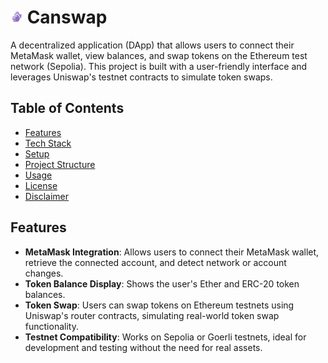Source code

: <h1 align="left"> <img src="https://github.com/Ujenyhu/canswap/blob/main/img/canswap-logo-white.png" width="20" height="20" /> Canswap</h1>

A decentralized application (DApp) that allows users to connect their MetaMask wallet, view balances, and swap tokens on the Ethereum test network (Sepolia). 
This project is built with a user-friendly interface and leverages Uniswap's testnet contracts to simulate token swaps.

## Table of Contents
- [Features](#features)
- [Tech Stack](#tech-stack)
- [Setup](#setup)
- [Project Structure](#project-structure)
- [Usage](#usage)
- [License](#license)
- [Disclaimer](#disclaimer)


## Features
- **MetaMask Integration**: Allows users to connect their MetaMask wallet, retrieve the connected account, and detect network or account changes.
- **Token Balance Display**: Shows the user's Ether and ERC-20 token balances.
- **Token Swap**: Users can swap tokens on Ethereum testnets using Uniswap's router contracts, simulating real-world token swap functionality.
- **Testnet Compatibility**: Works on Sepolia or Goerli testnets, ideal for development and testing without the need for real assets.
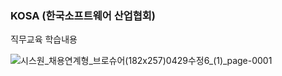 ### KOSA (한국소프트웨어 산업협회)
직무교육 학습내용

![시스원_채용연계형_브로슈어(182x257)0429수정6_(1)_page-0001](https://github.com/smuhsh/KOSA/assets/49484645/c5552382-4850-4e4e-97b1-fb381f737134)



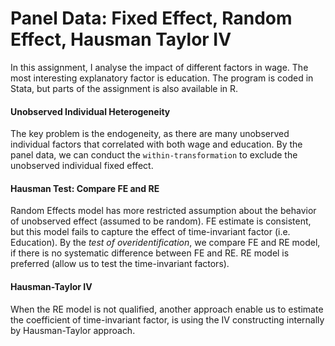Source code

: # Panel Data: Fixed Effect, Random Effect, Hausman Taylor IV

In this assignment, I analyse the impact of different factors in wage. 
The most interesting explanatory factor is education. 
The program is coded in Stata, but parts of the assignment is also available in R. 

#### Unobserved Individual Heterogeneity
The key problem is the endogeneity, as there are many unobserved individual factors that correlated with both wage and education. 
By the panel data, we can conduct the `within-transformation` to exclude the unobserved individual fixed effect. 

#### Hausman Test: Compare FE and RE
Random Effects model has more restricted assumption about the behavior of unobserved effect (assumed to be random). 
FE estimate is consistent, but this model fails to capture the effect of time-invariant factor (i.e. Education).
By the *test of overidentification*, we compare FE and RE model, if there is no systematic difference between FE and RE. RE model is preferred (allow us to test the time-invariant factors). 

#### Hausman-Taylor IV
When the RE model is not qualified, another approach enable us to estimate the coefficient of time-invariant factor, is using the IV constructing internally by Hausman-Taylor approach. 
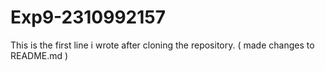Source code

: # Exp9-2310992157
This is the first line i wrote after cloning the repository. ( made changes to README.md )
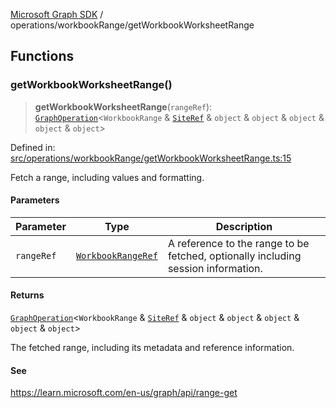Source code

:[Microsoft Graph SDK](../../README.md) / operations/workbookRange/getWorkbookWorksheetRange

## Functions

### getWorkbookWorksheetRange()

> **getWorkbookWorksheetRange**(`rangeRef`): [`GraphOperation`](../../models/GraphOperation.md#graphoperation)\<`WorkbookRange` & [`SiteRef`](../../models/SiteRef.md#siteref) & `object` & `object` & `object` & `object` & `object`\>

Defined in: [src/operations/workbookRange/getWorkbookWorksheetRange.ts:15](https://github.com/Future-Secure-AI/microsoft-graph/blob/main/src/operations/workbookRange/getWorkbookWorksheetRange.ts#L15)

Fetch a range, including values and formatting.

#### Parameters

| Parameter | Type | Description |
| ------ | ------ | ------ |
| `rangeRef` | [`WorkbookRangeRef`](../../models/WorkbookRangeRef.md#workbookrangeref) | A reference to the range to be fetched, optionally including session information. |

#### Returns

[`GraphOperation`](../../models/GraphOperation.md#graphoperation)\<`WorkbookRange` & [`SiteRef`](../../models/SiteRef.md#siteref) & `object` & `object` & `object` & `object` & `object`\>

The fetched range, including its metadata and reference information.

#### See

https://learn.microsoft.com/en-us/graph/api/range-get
- - -
● About this exercise: Restate the data above word for word, so that the only difference is the missing pictures.

● Exercise output:
Source code

: <h1 align="left"> <img src="https://github.com/Ujenyhu/canswap/blob/main/img/canswap-logo-white.png" width="20" height="20" /> Canswap</h1>

A decentralized application (DApp) that allows users to connect their MetaMask wallet, view balances, and swap tokens on the Ethereum test network (Sepolia). 
This project is built with a user-friendly interface and leverages Uniswap's testnet contracts to simulate token swaps.

## Table of Contents
- [Features](#features)
- [Tech Stack](#tech-stack)
- [Setup](#setup)
- [Project Structure](#project-structure)
- [Usage](#usage)
- [License](#license)
- [Disclaimer](#disclaimer)


## Features
- **MetaMask Integration**: Allows users to connect their MetaMask wallet, retrieve the connected account, and detect network or account changes.
- **Token Balance Display**: Shows the user's Ether and ERC-20 token balances.
- **Token Swap**: Users can swap tokens on Ethereum testnets using Uniswap's router contracts, simulating real-world token swap functionality.
- **Testnet Compatibility**: Works on Sepolia or Goerli testnets, ideal for development and testing without the need for real assets.
 ### KOSA (한국소프트웨어 산업협회)
직무교육 학습내용

![시스원_채용연계형_브로슈어(182x257)0429수정6_(1)_page-0001](https://github.com/smuhsh/KOSA/assets/49484645/c5552382-4850-4e4e-97b1-fb381f737134)



Source code

: # Panel Data: Fixed Effect, Random Effect, Hausman Taylor IV

In this assignment, I analyse the impact of different factors in wage. 
The most interesting explanatory factor is education. 
The program is coded in Stata, but parts of the assignment is also available in R. 

#### Unobserved Individual Heterogeneity
The key problem is the endogeneity, as there are many unobserved individual factors that correlated with both wage and education. 
By the panel data, we can conduct the `within-transformation` to exclude the unobserved individual fixed effect. 

#### Hausman Test: Compare FE and RE
Random Effects model has more restricted assumption about the behavior of unobserved effect (assumed to be random). 
FE estimate is consistent, but this model fails to capture the effect of time-invariant factor (i.e. Education).
By the *test of overidentification*, we compare FE and RE model, if there is no systematic difference between FE and RE. RE model is preferred (allow us to test the time-invariant factors). 

#### Hausman-Taylor IV
When the RE model is not qualified, another approach enable us to estimate the coefficient of time-invariant factor, is using the IV constructing internally by Hausman-Taylor approach. 
Source code

: # Exp9-2310992157
This is the first line i wrote after cloning the repository. ( made changes to README.md )
Source code

:[Microsoft Graph SDK](../../README.md) / operations/workbookRange/getWorkbookWorksheetRange

## Functions

### getWorkbookWorksheetRange()

> **getWorkbookWorksheetRange**(`rangeRef`): [`GraphOperation`](../../models/GraphOperation.md#graphoperation)\<`WorkbookRange` & [`SiteRef`](../../models/SiteRef.md#siteref) & `object` & `object` & `object` & `object` & `object`\>

Defined in: [src/operations/workbookRange/getWorkbookWorksheetRange.ts:15](https://github.com/Future-Secure-AI/microsoft-graph/blob/main/src/operations/workbookRange/getWorkbookWorksheetRange.ts#L15)

Fetch a range, including values and formatting.

#### Parameters

| Parameter | Type | Description |
| ------ | ------ | ------ |
| `rangeRef` | [`WorkbookRangeRef`](../../models/WorkbookRangeRef.md#workbookrangeref) | A reference to the range to be fetched, optionally including session information. |

#### Returns

[`GraphOperation`](../../models/GraphOperation.md#graphoperation)\<`WorkbookRange` & [`SiteRef`](../../models/SiteRef.md#siteref) & `object` & `object` & `object` & `object` & `object`\>

The fetched range, including its metadata and reference information.

#### See

https://learn.microsoft.com/en-us/graph/api/range-get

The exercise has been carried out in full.